Milk as a superfood: A debunked myth?

Many humans cannot tolerate cow's milk, yet the dairy industry is huge. Prof. Renneberg shares memories and histories about lactose intolerance.

About the esanum blogs: Our columnists take you into their medical lives, offer insights into the everyday lives of doctors and report on topics that are close to their hearts. In this column, Prof. Reinhard Renneberg, a biochemist, takes a closer look at phenomena from medicine, technology and biology.

Lactose intolerance worldwide

My dear grandmother Anna Renneberg avoided fresh cow's milk. And we had Mascha, our own milk cow, in the stable! Good Anna never drank a drop of cow's milk, not even in her beloved morning coffee. She did, however, love and tolerate fermented milk well, i.e. sour milk and cheese.

Was my grandma lactose intolerant? Probably! At that time, however, we were not yet supplied with lactose-free milk products, as we are today. And I myself am probably also lactose intolerant. Even milk in a cup of coffee gives me an uneasy feeling in my stomach. The majority of us adults produce less and less of the human lactose-breaking enzyme lactase after our early months and years. This stops at puberty. Then fresh milk causes us problems.

It may come as a surprise, but fresh milk does not agree with most people on earth. American Anne Mendelson explains the history of milk in Spoiled: The Myth of Milk as Superfood (Columbia), a bestseller since it was released in April 2023. In the earlier book Milk (2008), which also included great recipes, she already ingeniously explored the myth of milk.

The human intestine splits lactose into glucose and galactose

For example, the German Nutrition Society (DGE) recommends 200 to 250 ml of low-fat milk and 2 slices (50 to 60 g) of cheese daily for adults. Milk can also be completely or partially replaced by other dairy products such as yoghurt or buttermilk. US Americans, on the other hand, are recommended to drink 3 glasses of fresh milk per day. 

The human intestine breaks down lactose into its components glucose and galactose in order to process it. Lactase, an enzyme in the small intestine, is responsible for this. If there is a deficiency or loss of activity of lactase, the lactose reaches the large intestine undigested. There, it is fermented by intestinal bacteria, and degradation products, particularly gases, are released. This results in the typical gastrointestinal symptoms of lactose intolerance.

In the case of the frequently occurring primary lactose intolerance, the enzyme activity of those affected decreases over the course of their lives. Lactose is increasingly poorly digested. Drugs such as antibiotics or chemotherapy can also trigger a lactase deficit and thus lactose intolerance.

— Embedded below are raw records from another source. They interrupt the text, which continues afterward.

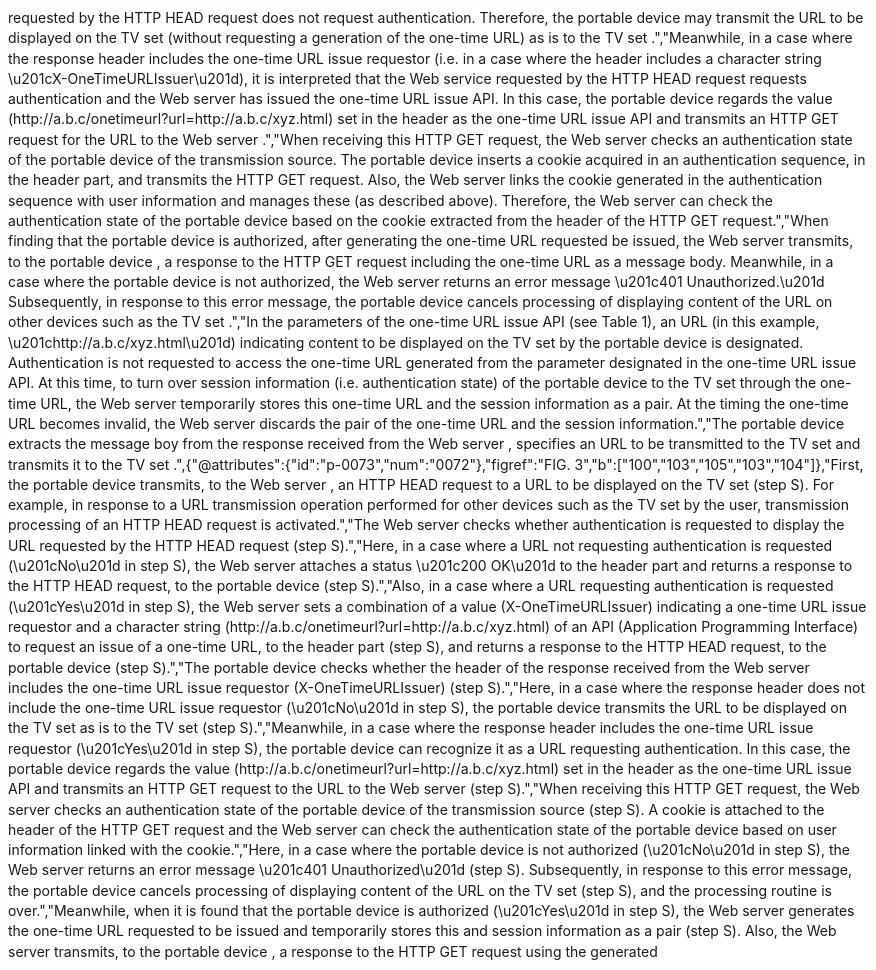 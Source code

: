 requested by the HTTP HEAD request does not request authentication. Therefore, the portable device  may transmit the URL to be displayed on the TV set  (without requesting a generation of the one-time URL) as is to the TV set .","Meanwhile, in a case where the response header includes the one-time URL issue requestor (i.e. in a case where the header includes a character string \u201cX-OneTimeURLIssuer\u201d), it is interpreted that the Web service requested by the HTTP HEAD request requests authentication and the Web server  has issued the one-time URL issue API. In this case, the portable device  regards the value (http:\/\/a.b.c\/onetimeurl?url=http:\/\/a.b.c\/xyz.html) set in the header as the one-time URL issue API and transmits an HTTP GET request for the URL to the Web server .","When receiving this HTTP GET request, the Web server  checks an authentication state of the portable device  of the transmission source. The portable device  inserts a cookie acquired in an authentication sequence, in the header part, and transmits the HTTP GET request. Also, the Web server  links the cookie generated in the authentication sequence with user information and manages these (as described above). Therefore, the Web server  can check the authentication state of the portable device  based on the cookie extracted from the header of the HTTP GET request.","When finding that the portable device  is authorized, after generating the one-time URL requested be issued, the Web server  transmits, to the portable device , a response to the HTTP GET request including the one-time URL as a message body. Meanwhile, in a case where the portable device  is not authorized, the Web server  returns an error message \u201c401 Unauthorized.\u201d Subsequently, in response to this error message, the portable device  cancels processing of displaying content of the URL on other devices such as the TV set .","In the parameters of the one-time URL issue API (see Table 1), an URL (in this example, \u201chttp:\/\/a.b.c\/xyz.html\u201d) indicating content to be displayed on the TV set  by the portable device  is designated. Authentication is not requested to access the one-time URL generated from the parameter designated in the one-time URL issue API. At this time, to turn over session information (i.e. authentication state) of the portable device  to the TV set  through the one-time URL, the Web server  temporarily stores this one-time URL and the session information as a pair. At the timing the one-time URL becomes invalid, the Web server  discards the pair of the one-time URL and the session information.","The portable device  extracts the message boy from the response received from the Web server , specifies an URL to be transmitted to the TV set  and transmits it to the TV set .",{"@attributes":{"id":"p-0073","num":"0072"},"figref":"FIG. 3","b":["100","103","105","103","104"]},"First, the portable device  transmits, to the Web server , an HTTP HEAD request to a URL to be displayed on the TV set  (step S). For example, in response to a URL transmission operation performed for other devices such as the TV set  by the user, transmission processing of an HTTP HEAD request is activated.","The Web server  checks whether authentication is requested to display the URL requested by the HTTP HEAD request (step S).","Here, in a case where a URL not requesting authentication is requested (\u201cNo\u201d in step S), the Web server  attaches a status \u201c200 OK\u201d to the header part and returns a response to the HTTP HEAD request, to the portable device  (step S).","Also, in a case where a URL requesting authentication is requested (\u201cYes\u201d in step S), the Web server  sets a combination of a value (X-OneTimeURLIssuer) indicating a one-time URL issue requestor and a character string (http:\/\/a.b.c\/onetimeurl?url=http:\/\/a.b.c\/xyz.html) of an API (Application Programming Interface) to request an issue of a one-time URL, to the header part (step S), and returns a response to the HTTP HEAD request, to the portable device  (step S).","The portable device  checks whether the header of the response received from the Web server  includes the one-time URL issue requestor (X-OneTimeURLIssuer) (step S).","Here, in a case where the response header does not include the one-time URL issue requestor (\u201cNo\u201d in step S), the portable device  transmits the URL to be displayed on the TV set  as is to the TV set  (step S).","Meanwhile, in a case where the response header includes the one-time URL issue requestor (\u201cYes\u201d in step S), the portable device  can recognize it as a URL requesting authentication. In this case, the portable device  regards the value (http:\/\/a.b.c\/onetimeurl?url=http:\/\/a.b.c\/xyz.html) set in the header as the one-time URL issue API and transmits an HTTP GET request to the URL to the Web server  (step S).","When receiving this HTTP GET request, the Web server  checks an authentication state of the portable device  of the transmission source (step S). A cookie is attached to the header of the HTTP GET request and the Web server  can check the authentication state of the portable device  based on user information linked with the cookie.","Here, in a case where the portable device  is not authorized (\u201cNo\u201d in step S), the Web server  returns an error message \u201c401 Unauthorized\u201d (step S). Subsequently, in response to this error message, the portable device  cancels processing of displaying content of the URL on the TV set  (step S), and the processing routine is over.","Meanwhile, when it is found that the portable device  is authorized (\u201cYes\u201d in step S), the Web server  generates the one-time URL requested to be issued and temporarily stores this and session information as a pair (step S). Also, the Web server  transmits, to the portable device , a response to the HTTP GET request using the generated
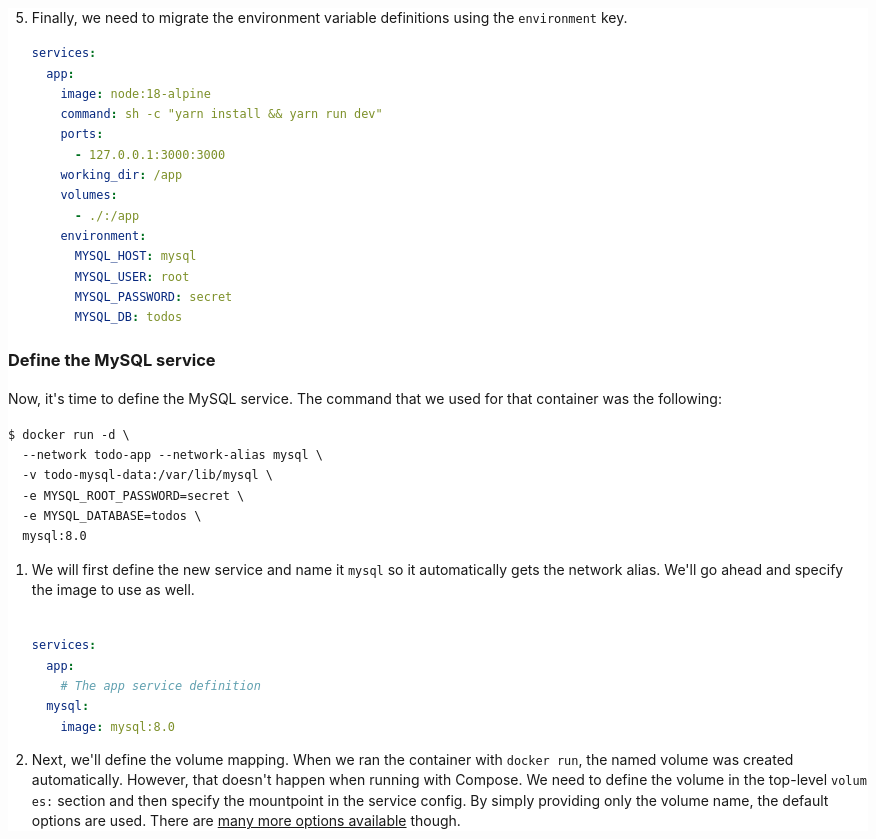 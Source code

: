 5. Finally, we need to migrate the environment variable definitions using the `environment` key.

   ```yaml
   services:
     app:
       image: node:18-alpine
       command: sh -c "yarn install && yarn run dev"
       ports:
         - 127.0.0.1:3000:3000
       working_dir: /app
       volumes:
         - ./:/app
       environment:
         MYSQL_HOST: mysql
         MYSQL_USER: root
         MYSQL_PASSWORD: secret
         MYSQL_DB: todos
   ```

### Define the MySQL service

Now, it's time to define the MySQL service. The command that we used for that container was the following:

```console
$ docker run -d \
  --network todo-app --network-alias mysql \
  -v todo-mysql-data:/var/lib/mysql \
  -e MYSQL_ROOT_PASSWORD=secret \
  -e MYSQL_DATABASE=todos \
  mysql:8.0
```

1. We will first define the new service and name it `mysql` so it automatically gets the network alias. We'll
   go ahead and specify the image to use as well.

   ```yaml

   services:
     app:
       # The app service definition
     mysql:
       image: mysql:8.0
   ```

2. Next, we'll define the volume mapping. When we ran the container with `docker run`, the named volume was created
   automatically. However, that doesn't happen when running with Compose. We need to define the volume in the top-level
   `volumes:` section and then specify the mountpoint in the service config. By simply providing only the volume name,
   the default options are used. There are [many more options available](../compose/compose-file/07-volumes.md) though.
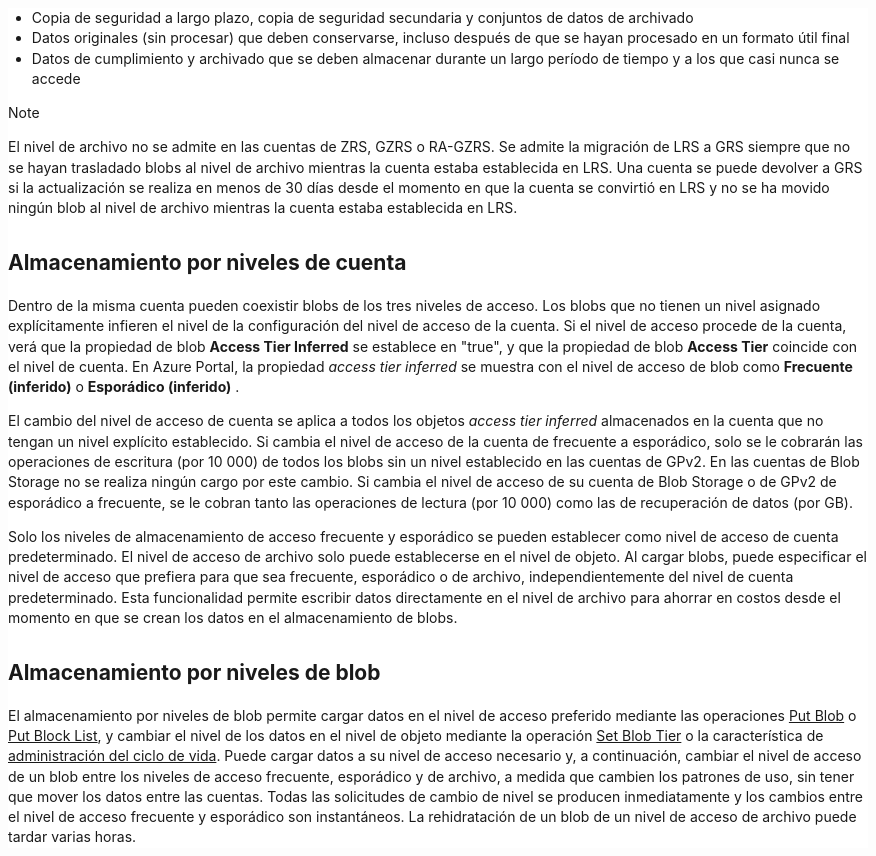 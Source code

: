 - Copia de seguridad a largo plazo, copia de seguridad secundaria y conjuntos de datos de archivado
- Datos originales (sin procesar) que deben conservarse, incluso después de que se hayan procesado en un formato útil final
- Datos de cumplimiento y archivado que se deben almacenar durante un largo período de tiempo y a los que casi nunca se accede

> [!NOTE]
> El nivel de archivo no se admite en las cuentas de ZRS, GZRS o RA-GZRS. Se admite la migración de LRS a GRS siempre que no se hayan trasladado blobs al nivel de archivo mientras la cuenta estaba establecida en LRS. Una cuenta se puede devolver a GRS si la actualización se realiza en menos de 30 días desde el momento en que la cuenta se convirtió en LRS y no se ha movido ningún blob al nivel de archivo mientras la cuenta estaba establecida en LRS.

## <a name="account-level-tiering"></a>Almacenamiento por niveles de cuenta

Dentro de la misma cuenta pueden coexistir blobs de los tres niveles de acceso. Los blobs que no tienen un nivel asignado explícitamente infieren el nivel de la configuración del nivel de acceso de la cuenta. Si el nivel de acceso procede de la cuenta, verá que la propiedad de blob **Access Tier Inferred** se establece en "true", y que la propiedad de blob **Access Tier** coincide con el nivel de cuenta. En Azure Portal, la propiedad _access tier inferred_ se muestra con el nivel de acceso de blob como **Frecuente (inferido)** o **Esporádico (inferido)** .

El cambio del nivel de acceso de cuenta se aplica a todos los objetos _access tier inferred_ almacenados en la cuenta que no tengan un nivel explícito establecido. Si cambia el nivel de acceso de la cuenta de frecuente a esporádico, solo se le cobrarán las operaciones de escritura (por 10 000) de todos los blobs sin un nivel establecido en las cuentas de GPv2. En las cuentas de Blob Storage no se realiza ningún cargo por este cambio. Si cambia el nivel de acceso de su cuenta de Blob Storage o de GPv2 de esporádico a frecuente, se le cobran tanto las operaciones de lectura (por 10 000) como las de recuperación de datos (por GB).

Solo los niveles de almacenamiento de acceso frecuente y esporádico se pueden establecer como nivel de acceso de cuenta predeterminado. El nivel de acceso de archivo solo puede establecerse en el nivel de objeto. Al cargar blobs, puede especificar el nivel de acceso que prefiera para que sea frecuente, esporádico o de archivo, independientemente del nivel de cuenta predeterminado. Esta funcionalidad permite escribir datos directamente en el nivel de archivo para ahorrar en costos desde el momento en que se crean los datos en el almacenamiento de blobs.

## <a name="blob-level-tiering"></a>Almacenamiento por niveles de blob

El almacenamiento por niveles de blob permite cargar datos en el nivel de acceso preferido mediante las operaciones [Put Blob](/rest/api/storageservices/put-blob) o [Put Block List](/rest/api/storageservices/put-block-list), y cambiar el nivel de los datos en el nivel de objeto mediante la operación [Set Blob Tier](/rest/api/storageservices/set-blob-tier) o la característica de [administración del ciclo de vida](#blob-lifecycle-management). Puede cargar datos a su nivel de acceso necesario y, a continuación, cambiar el nivel de acceso de un blob entre los niveles de acceso frecuente, esporádico y de archivo, a medida que cambien los patrones de uso, sin tener que mover los datos entre las cuentas. Todas las solicitudes de cambio de nivel se producen inmediatamente y los cambios entre el nivel de acceso frecuente y esporádico son instantáneos. La rehidratación de un blob de un nivel de acceso de archivo puede tardar varias horas.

And how does the largely lactose-sensitive human population consume milk? Partially fermented, in the form of yoghurt, labneh, buttermilk, clabber, sour cream, kumys, kefir and various cheeses. In them, the lactose is converted into a readily digestible lactate. So milk is good for us, but not necessarily in its "fresh" liquid form. Lactase is only present in a small group of people, mostly the descendants of dairy cultures of northern Europe and the British Isles. Now we can take a look at Anne Mendelson's story of milk.

The story of milk 

Anne Mendelson focuses in a few simple, but very crucial questions:

As a young person in the former German Democratic Republic (aka East Germany) from 1967 to 1968, I received a fairly solid education as a cattle breeder. I still love cows and now follow their fate in the hard-nosed market economy with particular sympathy.

Anne Mendelson traces the history and glorification of milk and its apparent benefits from the first domesticated cattle in the Stone Age to the present day. Drinking fresh animal milk was rare until Western experts - who, however, did not know that there were genetic differences in lactose digestion - ranked it highly above fermented dairy products. This is still the case today. For example, 15% of Germans and Swiss are lactose intolerant, but 79% of African Americans and 89% of Southeast Asians are.

This led to the growth of a massive and environmentally destructive industry that turned milk into a cheap mass product. All this is massively and aggressively promoted across Europe and North America. Of particular interest is Anne Mendelson's analyses on the consequences of homogenisation, modern refrigeration, and pasteurisation on milk and the wider context in which these steps of the supply chain occur.

The book Spoiled calls for a healthy, sustainable future in our relationship with milk and the animals that provide it. My recommendation: a must-read.


Anne Mendelson (2023). Spoiled: The Myth of Milk as Superfood. Columbia University Press.